She chuckled humorlessly. “Do you blame him? I went to the bar he works at, shamelessly hit on him, and then didn’t wait ten minutes to screw a guy I barely knew in a dirty restroom.” She lowered her face, ashamed. “That kind of thing doesn’t scream
she’s the one
.”

I rested my hand on her shoulder. “You made a mistake. Everyone does, Ella. People learn from their mistakes. I know you have.”

She nodded and uttered an unfeeling, “Sure.”

My eyes narrowed as I thought hard about something,
anything
that would cheer her up. My lips spread into a smile as I took her hand and threw open the apartment door. Walking across the hall, I knocked on the door opposite mine.

Ella asked guardedly, “Uh, what are we doing?”
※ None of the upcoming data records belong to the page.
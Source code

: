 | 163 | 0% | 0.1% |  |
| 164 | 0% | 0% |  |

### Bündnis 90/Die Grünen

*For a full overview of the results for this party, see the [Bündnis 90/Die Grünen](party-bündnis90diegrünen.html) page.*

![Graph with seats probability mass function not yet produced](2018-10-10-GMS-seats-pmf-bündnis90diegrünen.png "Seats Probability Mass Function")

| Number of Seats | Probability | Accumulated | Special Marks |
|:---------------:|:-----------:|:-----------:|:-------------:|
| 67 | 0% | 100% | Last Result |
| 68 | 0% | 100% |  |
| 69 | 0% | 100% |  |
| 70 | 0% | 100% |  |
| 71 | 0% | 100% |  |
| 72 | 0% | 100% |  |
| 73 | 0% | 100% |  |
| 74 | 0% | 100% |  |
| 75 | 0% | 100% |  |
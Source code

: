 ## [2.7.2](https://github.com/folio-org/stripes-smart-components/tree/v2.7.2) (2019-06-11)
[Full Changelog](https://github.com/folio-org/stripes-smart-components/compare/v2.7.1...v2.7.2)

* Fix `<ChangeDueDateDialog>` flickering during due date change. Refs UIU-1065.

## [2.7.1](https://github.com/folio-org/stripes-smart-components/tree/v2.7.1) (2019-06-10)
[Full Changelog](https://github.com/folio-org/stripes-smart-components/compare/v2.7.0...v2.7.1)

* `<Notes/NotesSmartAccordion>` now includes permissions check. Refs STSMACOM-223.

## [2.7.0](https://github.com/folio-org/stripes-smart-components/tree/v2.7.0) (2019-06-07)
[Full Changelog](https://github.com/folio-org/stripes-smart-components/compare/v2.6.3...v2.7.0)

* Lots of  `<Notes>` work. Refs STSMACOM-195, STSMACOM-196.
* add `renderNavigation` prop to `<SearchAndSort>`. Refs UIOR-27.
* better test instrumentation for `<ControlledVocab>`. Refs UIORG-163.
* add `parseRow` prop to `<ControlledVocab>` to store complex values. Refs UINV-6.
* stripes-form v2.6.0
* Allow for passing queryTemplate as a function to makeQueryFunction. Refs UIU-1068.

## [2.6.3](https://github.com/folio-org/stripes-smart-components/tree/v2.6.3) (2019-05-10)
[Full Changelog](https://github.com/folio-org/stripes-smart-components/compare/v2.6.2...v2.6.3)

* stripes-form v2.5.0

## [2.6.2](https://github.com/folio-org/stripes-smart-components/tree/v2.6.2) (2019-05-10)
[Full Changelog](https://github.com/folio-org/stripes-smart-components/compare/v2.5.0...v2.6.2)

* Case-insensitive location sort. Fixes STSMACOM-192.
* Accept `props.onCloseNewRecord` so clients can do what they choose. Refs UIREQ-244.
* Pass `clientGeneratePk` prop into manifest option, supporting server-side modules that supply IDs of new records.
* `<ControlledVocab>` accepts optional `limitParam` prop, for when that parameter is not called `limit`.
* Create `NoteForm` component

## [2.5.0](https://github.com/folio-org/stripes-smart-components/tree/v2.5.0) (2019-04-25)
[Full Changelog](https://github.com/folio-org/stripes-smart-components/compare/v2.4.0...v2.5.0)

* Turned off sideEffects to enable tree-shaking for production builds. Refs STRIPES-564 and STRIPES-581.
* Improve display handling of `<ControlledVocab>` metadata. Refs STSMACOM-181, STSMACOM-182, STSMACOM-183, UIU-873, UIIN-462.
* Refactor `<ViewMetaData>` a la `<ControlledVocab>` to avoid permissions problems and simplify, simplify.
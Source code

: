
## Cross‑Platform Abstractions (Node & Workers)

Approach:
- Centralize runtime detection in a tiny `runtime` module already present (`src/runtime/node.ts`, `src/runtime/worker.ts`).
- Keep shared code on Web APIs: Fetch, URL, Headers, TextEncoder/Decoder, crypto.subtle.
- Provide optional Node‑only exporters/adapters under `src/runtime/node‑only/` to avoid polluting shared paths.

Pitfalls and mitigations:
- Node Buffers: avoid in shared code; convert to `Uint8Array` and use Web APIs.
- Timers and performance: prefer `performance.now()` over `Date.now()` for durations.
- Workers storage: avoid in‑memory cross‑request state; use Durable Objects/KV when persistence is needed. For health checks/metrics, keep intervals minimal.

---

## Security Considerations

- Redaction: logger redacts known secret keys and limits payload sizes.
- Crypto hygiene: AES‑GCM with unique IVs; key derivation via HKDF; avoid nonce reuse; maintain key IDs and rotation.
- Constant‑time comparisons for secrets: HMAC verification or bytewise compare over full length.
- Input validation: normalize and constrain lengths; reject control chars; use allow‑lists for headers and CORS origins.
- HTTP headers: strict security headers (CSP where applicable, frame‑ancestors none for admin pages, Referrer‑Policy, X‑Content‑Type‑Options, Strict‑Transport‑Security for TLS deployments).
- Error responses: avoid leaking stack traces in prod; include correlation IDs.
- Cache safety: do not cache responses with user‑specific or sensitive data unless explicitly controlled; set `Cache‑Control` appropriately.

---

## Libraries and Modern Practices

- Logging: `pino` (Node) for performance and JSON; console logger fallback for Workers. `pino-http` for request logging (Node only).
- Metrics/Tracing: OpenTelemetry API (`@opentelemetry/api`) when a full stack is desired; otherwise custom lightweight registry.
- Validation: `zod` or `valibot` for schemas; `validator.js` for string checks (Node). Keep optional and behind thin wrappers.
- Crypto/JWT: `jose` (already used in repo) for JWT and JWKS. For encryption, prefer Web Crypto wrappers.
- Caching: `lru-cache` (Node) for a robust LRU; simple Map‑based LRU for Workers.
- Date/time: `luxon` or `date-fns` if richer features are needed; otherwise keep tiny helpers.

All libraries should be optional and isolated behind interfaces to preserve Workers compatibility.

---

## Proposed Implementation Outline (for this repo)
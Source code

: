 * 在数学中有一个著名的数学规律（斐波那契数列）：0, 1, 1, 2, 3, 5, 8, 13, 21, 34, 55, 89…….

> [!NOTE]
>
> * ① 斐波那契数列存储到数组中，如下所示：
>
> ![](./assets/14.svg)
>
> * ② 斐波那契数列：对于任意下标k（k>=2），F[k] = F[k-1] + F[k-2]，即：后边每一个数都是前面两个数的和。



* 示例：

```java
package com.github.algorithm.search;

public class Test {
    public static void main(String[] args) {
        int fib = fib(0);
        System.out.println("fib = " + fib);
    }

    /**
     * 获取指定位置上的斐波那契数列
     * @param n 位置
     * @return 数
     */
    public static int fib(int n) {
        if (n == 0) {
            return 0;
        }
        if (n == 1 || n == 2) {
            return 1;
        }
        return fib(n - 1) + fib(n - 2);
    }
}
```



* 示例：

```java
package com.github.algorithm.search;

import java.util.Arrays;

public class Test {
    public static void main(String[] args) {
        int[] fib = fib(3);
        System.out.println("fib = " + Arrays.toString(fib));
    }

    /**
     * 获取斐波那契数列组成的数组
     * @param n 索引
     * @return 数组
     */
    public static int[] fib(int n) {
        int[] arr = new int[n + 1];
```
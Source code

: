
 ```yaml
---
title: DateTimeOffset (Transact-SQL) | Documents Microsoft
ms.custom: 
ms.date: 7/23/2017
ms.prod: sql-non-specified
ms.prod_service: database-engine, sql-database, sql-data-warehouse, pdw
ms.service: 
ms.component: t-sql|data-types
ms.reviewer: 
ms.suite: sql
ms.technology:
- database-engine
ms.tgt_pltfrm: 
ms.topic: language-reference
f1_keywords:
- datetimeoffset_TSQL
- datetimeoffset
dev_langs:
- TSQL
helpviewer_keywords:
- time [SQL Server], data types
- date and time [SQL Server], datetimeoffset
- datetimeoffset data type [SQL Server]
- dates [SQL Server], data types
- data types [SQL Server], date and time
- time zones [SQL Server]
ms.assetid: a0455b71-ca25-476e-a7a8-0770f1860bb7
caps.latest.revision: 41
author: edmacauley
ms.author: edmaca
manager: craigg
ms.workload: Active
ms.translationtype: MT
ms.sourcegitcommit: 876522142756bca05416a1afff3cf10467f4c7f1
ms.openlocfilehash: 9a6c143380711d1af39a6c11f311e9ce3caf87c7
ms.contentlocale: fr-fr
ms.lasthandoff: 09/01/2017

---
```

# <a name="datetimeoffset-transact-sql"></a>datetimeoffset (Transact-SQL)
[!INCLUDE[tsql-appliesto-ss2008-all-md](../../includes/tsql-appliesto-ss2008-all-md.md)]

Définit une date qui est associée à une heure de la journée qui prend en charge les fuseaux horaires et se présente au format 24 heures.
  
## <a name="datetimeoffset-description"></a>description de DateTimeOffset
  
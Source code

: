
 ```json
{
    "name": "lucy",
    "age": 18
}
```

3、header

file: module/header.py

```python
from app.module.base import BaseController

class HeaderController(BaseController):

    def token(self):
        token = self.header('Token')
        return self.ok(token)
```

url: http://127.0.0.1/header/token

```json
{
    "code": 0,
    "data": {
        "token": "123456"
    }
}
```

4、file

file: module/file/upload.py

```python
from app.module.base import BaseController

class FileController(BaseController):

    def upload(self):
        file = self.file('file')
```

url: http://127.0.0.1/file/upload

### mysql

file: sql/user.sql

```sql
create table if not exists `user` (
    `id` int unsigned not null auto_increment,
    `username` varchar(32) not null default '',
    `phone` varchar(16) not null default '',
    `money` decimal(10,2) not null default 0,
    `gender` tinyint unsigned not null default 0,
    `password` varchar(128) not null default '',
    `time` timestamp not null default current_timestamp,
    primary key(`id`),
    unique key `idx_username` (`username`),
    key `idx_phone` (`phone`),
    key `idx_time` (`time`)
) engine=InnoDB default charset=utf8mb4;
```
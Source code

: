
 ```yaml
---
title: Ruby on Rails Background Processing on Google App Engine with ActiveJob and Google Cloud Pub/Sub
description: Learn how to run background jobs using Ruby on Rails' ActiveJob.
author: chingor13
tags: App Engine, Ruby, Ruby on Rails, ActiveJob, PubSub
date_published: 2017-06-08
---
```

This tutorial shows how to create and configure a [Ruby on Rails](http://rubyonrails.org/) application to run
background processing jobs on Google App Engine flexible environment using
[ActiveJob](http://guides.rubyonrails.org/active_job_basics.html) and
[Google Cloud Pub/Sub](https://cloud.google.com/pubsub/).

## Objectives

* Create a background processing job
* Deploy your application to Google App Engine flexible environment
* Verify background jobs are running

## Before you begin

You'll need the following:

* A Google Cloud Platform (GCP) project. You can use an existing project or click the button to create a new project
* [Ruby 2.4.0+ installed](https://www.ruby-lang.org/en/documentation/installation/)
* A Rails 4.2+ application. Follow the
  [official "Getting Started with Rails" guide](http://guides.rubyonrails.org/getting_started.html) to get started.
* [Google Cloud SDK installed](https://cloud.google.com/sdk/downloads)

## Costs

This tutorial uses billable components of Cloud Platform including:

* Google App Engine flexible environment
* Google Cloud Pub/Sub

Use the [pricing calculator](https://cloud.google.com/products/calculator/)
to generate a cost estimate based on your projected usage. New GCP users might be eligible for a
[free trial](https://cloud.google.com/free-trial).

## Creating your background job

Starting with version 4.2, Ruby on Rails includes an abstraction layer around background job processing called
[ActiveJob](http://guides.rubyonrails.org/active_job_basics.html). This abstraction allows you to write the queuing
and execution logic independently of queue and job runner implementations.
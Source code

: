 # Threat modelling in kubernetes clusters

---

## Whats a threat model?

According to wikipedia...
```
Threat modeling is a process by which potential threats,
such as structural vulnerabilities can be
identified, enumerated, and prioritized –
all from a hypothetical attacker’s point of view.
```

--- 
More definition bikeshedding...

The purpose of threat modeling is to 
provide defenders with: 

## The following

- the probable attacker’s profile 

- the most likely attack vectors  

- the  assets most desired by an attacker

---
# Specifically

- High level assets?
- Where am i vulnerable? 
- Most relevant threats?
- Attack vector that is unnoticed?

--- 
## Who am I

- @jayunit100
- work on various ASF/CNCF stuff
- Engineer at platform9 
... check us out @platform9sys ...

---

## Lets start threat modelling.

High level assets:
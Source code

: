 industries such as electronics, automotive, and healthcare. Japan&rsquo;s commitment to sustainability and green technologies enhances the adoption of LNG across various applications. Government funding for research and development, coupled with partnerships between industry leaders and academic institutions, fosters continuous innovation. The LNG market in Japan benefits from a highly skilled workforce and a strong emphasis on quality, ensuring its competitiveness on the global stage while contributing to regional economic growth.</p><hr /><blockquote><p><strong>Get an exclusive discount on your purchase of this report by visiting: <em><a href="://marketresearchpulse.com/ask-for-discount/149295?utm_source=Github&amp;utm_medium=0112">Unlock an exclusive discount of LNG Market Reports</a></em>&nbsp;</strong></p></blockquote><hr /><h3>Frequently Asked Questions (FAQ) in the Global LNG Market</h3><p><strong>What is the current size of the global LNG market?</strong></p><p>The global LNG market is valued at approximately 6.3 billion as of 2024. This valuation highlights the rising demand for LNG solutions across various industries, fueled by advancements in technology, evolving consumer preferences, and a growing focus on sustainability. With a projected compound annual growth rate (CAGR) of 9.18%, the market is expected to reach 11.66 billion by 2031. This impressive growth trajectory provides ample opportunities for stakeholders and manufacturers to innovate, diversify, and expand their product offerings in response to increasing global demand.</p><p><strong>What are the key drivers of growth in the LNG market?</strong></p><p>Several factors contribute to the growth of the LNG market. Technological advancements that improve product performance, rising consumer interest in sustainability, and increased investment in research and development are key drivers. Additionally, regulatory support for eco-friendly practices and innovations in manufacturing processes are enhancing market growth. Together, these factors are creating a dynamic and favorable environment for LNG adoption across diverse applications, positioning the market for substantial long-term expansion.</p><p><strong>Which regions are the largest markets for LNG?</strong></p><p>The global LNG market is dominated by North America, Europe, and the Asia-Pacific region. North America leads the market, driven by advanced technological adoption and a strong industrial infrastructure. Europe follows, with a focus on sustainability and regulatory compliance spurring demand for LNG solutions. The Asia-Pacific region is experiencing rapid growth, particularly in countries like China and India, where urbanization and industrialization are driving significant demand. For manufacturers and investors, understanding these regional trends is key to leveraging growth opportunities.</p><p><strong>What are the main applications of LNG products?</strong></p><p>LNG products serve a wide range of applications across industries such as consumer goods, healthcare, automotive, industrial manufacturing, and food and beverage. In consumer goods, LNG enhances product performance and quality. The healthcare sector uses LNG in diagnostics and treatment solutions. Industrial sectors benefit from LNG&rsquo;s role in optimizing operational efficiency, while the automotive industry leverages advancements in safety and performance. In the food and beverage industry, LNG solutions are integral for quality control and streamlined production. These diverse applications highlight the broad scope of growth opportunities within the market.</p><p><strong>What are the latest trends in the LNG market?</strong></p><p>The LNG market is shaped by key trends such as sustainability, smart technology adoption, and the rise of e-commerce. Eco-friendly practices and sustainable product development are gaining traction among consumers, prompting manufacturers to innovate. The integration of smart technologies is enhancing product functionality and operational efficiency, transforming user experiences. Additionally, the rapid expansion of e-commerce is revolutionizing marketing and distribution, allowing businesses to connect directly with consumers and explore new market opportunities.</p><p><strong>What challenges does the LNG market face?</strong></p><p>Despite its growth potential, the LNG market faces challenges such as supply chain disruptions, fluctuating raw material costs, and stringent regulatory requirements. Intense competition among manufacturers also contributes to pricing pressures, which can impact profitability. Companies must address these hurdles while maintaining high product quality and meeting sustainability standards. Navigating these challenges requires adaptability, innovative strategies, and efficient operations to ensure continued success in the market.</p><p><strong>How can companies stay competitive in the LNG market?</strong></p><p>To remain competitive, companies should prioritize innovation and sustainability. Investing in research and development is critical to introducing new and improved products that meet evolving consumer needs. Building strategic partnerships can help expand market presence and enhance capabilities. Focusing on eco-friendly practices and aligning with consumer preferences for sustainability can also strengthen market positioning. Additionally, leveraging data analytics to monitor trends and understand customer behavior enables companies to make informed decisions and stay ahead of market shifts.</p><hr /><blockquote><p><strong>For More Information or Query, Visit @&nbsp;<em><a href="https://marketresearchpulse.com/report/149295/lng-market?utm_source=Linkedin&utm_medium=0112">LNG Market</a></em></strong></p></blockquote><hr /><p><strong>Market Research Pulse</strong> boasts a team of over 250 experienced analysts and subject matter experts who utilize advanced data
The door flew open and Terry stood there, a headband holding his hair back, his face covered in white goop. He looked at the two of us and gasped happily, “Girls’ night!” Leaving us in the doorway, he rushed down the hall, calling back, “Well, what are you waiting for? Get inside, bitches!”

We got inside. Terry masked us up as Bill topped off our wine glasses. By the end of the night, Ella was laughing freely at something Bill had said, not an ounce of despair etched in her features. I smiled thankfully over at Terry. As he walked past me, he pressed a kiss to the top of my head.

Friends like these were hard to find.

How’d I get so lucky?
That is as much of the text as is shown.